I think what you're referring to is something like this:

[Bass]
Sounds tailored to the low end of a song. Often short and punchy, but certain bass sounds are sustainable.

[Lead]
Sounds tailored to carry the main melody of a passage in a song. More often than not used in the mid to upper octaves because it pierces the mix well, and it establishes dominance over the other instruments.

[Pad]
Pads are sounds that can be held for a long period of time, often for as long as you hold down the keys. Think of pads as what strings do in an orchestra.  They are generally subtle in nature, used "in the background" to carry the chord progression along without taking too much place as to override the lead.

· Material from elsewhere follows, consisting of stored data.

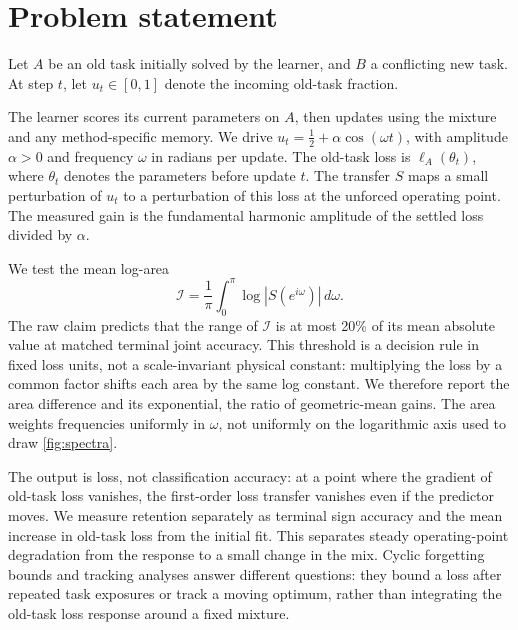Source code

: \section{Problem statement}
\label{sec:problem}

Let \(A\) be an old task initially solved by the learner, and \(B\) a conflicting new task. At step \(t\), let \(u_t\in[0,1]\) denote the incoming old-task fraction.

The learner scores its current parameters on \(A\), then updates using the mixture and any method-specific memory. We drive \(u_t=\tfrac12+\alpha\cos(\omega t)\), with amplitude \(\alpha>0\) and frequency \(\omega\) in radians per update. The old-task loss is \(\ell_A(\theta_t)\), where \(\theta_t\) denotes the parameters before update \(t\). The transfer \(S\) maps a small perturbation of \(u_t\) to a perturbation of this loss at the unforced operating point. The measured gain is the fundamental harmonic amplitude of the settled loss divided by \(\alpha\).

We test the mean log-area
\begin{equation}
  \mathcal{I}=\frac{1}{\pi}\int_0^\pi \log |S(e^{i\omega})|\,d\omega.
  \label{eq:area}
\end{equation}
The raw claim predicts that the range of \(\mathcal I\) is at most 20\% of its mean absolute value at matched terminal joint accuracy. This threshold is a decision rule in fixed loss units, not a scale-invariant physical constant: multiplying the loss by a common factor shifts each area by the same log constant. We therefore report the area difference and its exponential, the ratio of geometric-mean gains. The area weights frequencies uniformly in \(\omega\), not uniformly on the logarithmic axis used to draw \cref{fig:spectra}.

The output is loss, not classification accuracy: at a point where the gradient of old-task loss vanishes, the first-order loss transfer vanishes even if the predictor moves. We measure retention separately as terminal sign accuracy and the mean increase in old-task loss from the initial fit. This separates steady operating-point degradation from the response to a small change in the mix. Cyclic forgetting bounds and tracking analyses answer different questions: they bound a loss after repeated task exposures or track a moving optimum, rather than integrating the old-task loss response around a fixed mixture.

They can have a slow or a fast attack, a monotone or evolving nature...it really depends on what the song needs. Pads are generally used to play chords.

[Keys]
Generally refers to sounds that mimic the amplitude envelope of a piano. Basically any sound that hits at high volume, then fades away.

[Atmosphere]
These types of sounds are often atonal, meaning they carry little to no harmonic or melodic value. Think of white noise simulating ocean waves for example.

[Percussions]
Anything that's short, that hits hard and fade away very quickly. They are mostly atonal sounds, but that is by no means a rule. There are in fact a lot of real world percussive instruments that are very much tonal. But yeah basically: drum-ish sounds.

[SFX]
Short for "sound effects" (of course). These are the weird sounds. Alien spaceship fly-by. Radio tuning between stations. Gunshots, etc.